Top of Data shown
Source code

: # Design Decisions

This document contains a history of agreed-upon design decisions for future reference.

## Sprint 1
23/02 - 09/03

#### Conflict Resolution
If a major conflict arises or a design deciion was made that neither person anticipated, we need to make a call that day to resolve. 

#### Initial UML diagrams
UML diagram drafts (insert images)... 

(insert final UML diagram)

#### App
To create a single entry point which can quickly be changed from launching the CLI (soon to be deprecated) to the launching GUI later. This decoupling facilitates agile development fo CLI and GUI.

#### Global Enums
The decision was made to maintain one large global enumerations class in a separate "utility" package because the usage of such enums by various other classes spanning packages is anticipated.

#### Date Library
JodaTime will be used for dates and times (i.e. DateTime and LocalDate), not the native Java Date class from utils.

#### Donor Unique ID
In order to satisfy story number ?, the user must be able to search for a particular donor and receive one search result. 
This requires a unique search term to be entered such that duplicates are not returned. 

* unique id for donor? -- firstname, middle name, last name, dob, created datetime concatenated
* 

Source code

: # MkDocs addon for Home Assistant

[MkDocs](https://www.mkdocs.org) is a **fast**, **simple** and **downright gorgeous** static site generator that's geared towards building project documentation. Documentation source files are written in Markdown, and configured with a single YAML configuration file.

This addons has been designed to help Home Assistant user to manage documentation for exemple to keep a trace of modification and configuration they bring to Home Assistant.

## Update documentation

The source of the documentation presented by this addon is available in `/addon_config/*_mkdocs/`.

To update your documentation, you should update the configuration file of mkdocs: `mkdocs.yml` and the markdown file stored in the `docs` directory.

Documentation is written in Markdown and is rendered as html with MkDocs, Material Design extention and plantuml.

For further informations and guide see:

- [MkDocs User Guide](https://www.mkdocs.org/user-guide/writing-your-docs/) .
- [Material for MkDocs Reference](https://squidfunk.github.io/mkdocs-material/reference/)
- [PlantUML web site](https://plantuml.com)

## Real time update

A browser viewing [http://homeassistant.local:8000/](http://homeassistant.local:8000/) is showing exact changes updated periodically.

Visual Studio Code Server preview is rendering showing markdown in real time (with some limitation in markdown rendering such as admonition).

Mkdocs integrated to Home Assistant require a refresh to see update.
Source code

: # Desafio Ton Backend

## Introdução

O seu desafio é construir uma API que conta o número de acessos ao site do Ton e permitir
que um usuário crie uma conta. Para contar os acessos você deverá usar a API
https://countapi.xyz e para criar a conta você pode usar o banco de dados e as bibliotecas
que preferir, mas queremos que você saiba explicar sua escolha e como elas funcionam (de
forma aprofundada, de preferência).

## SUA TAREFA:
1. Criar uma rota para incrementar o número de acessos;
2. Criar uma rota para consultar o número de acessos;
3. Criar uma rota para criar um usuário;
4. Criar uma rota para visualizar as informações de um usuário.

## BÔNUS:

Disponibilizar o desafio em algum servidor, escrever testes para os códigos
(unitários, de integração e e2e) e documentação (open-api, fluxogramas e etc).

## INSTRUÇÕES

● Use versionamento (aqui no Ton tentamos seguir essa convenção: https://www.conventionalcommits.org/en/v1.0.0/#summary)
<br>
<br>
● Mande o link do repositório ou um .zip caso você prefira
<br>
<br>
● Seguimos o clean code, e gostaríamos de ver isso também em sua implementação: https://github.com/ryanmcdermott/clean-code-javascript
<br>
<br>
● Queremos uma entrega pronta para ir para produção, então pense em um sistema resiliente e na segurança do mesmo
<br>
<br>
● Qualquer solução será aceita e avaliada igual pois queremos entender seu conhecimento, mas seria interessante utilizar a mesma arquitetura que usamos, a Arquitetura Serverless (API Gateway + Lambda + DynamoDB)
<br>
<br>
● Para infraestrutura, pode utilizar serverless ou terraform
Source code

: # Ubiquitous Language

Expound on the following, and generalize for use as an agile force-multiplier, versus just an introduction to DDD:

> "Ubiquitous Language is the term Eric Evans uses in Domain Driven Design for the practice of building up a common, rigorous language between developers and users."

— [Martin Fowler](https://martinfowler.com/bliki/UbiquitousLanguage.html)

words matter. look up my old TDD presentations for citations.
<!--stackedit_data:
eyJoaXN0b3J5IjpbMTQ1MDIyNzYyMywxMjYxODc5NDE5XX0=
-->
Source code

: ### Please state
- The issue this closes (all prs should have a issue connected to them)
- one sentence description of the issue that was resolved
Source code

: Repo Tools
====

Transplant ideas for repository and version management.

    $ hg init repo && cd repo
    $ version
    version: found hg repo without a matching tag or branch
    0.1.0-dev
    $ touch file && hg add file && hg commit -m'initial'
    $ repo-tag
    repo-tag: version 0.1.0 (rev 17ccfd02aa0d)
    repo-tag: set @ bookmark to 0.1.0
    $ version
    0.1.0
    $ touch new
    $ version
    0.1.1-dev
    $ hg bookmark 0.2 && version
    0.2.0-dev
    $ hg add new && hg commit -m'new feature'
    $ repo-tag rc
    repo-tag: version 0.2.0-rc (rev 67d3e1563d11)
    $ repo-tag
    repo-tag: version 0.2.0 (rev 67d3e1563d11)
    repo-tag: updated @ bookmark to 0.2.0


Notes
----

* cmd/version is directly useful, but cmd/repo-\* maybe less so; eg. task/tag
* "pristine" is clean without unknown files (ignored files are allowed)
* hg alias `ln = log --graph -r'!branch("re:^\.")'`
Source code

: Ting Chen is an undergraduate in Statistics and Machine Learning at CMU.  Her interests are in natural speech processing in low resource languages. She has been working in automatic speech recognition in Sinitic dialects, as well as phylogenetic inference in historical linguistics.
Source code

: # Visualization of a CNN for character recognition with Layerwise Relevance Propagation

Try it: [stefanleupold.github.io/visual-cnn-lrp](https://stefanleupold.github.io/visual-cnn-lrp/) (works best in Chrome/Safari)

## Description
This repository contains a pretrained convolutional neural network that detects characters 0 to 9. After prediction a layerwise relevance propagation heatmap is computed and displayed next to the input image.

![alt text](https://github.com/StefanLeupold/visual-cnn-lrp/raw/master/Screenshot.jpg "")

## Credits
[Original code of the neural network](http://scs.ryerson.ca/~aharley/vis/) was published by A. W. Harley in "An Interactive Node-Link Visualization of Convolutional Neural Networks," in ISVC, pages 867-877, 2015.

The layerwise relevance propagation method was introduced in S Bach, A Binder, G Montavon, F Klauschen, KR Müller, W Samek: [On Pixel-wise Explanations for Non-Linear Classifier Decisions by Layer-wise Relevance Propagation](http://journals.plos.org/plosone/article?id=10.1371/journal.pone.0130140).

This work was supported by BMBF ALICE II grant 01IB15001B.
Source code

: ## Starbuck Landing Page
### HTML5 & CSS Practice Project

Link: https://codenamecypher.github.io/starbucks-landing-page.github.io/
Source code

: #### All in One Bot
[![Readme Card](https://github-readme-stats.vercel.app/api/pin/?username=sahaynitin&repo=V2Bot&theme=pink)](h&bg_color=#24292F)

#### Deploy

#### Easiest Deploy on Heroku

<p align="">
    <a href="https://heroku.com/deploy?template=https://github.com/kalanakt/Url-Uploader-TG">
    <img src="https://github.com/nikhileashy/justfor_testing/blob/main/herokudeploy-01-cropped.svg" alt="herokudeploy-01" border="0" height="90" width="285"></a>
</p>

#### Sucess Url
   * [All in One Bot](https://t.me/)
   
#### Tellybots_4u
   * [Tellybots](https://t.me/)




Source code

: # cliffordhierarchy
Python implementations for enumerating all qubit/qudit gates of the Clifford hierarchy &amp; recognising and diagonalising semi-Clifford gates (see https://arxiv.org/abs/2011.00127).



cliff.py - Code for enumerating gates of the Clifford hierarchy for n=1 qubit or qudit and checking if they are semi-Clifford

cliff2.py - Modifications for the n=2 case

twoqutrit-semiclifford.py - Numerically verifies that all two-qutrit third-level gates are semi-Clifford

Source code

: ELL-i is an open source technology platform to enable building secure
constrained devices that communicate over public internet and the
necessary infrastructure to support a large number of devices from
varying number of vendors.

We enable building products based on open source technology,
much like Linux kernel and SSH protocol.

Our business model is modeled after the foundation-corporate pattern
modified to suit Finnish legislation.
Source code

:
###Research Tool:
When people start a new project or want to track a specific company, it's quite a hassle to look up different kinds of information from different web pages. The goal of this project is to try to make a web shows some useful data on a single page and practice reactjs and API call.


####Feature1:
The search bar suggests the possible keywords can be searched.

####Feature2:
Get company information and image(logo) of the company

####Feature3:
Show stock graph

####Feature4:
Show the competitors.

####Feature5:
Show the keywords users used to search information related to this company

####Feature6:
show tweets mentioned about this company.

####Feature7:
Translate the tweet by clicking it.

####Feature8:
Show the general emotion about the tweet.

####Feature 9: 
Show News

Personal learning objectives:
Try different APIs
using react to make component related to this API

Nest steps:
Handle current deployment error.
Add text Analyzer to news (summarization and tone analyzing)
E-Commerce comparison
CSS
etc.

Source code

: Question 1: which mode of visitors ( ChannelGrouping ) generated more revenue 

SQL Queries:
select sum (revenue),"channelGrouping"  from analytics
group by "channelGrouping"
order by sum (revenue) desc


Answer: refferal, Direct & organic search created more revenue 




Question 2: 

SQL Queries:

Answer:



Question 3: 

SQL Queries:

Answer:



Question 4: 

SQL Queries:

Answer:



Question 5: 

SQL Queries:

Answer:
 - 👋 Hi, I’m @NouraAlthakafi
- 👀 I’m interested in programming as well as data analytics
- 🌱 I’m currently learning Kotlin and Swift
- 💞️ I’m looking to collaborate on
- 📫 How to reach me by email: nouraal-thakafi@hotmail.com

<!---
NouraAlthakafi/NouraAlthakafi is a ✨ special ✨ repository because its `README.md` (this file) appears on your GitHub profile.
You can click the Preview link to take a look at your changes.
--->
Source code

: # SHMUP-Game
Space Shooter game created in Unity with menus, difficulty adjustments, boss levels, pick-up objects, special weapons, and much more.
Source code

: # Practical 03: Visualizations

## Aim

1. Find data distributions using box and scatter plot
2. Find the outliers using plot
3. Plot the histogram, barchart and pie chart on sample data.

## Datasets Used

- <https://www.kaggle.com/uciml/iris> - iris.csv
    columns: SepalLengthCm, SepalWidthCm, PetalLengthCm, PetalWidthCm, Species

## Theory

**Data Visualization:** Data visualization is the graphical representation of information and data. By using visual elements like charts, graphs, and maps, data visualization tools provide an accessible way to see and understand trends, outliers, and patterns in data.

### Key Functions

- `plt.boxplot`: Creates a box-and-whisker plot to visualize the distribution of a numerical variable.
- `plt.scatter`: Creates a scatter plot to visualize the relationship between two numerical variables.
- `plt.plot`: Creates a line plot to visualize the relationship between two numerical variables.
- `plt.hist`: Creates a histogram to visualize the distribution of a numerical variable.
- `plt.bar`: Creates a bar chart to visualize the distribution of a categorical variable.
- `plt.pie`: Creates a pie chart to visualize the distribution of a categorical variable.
Bottom of Data shown
Task requirements. Go back to the listing above. Copy word for word the lines from the one with "Documentation is written" through the one with "A browser viewing", and nothing more.

Response to this task.
Documentation is written in Markdown and is rendered as html with MkDocs, Material Design extention and plantuml.

For further informations and guide see:

- [MkDocs User Guide](https://www.mkdocs.org/user-guide/writing-your-docs/) .
- [Material for MkDocs Reference](https://squidfunk.github.io/mkdocs-material/reference/)
- [PlantUML web site](https://plantuml.com)

## Real time update

A browser viewing [http://homeassistant.local:8000/](http://homeassistant.local:8000/) is showing exact changes updated periodically.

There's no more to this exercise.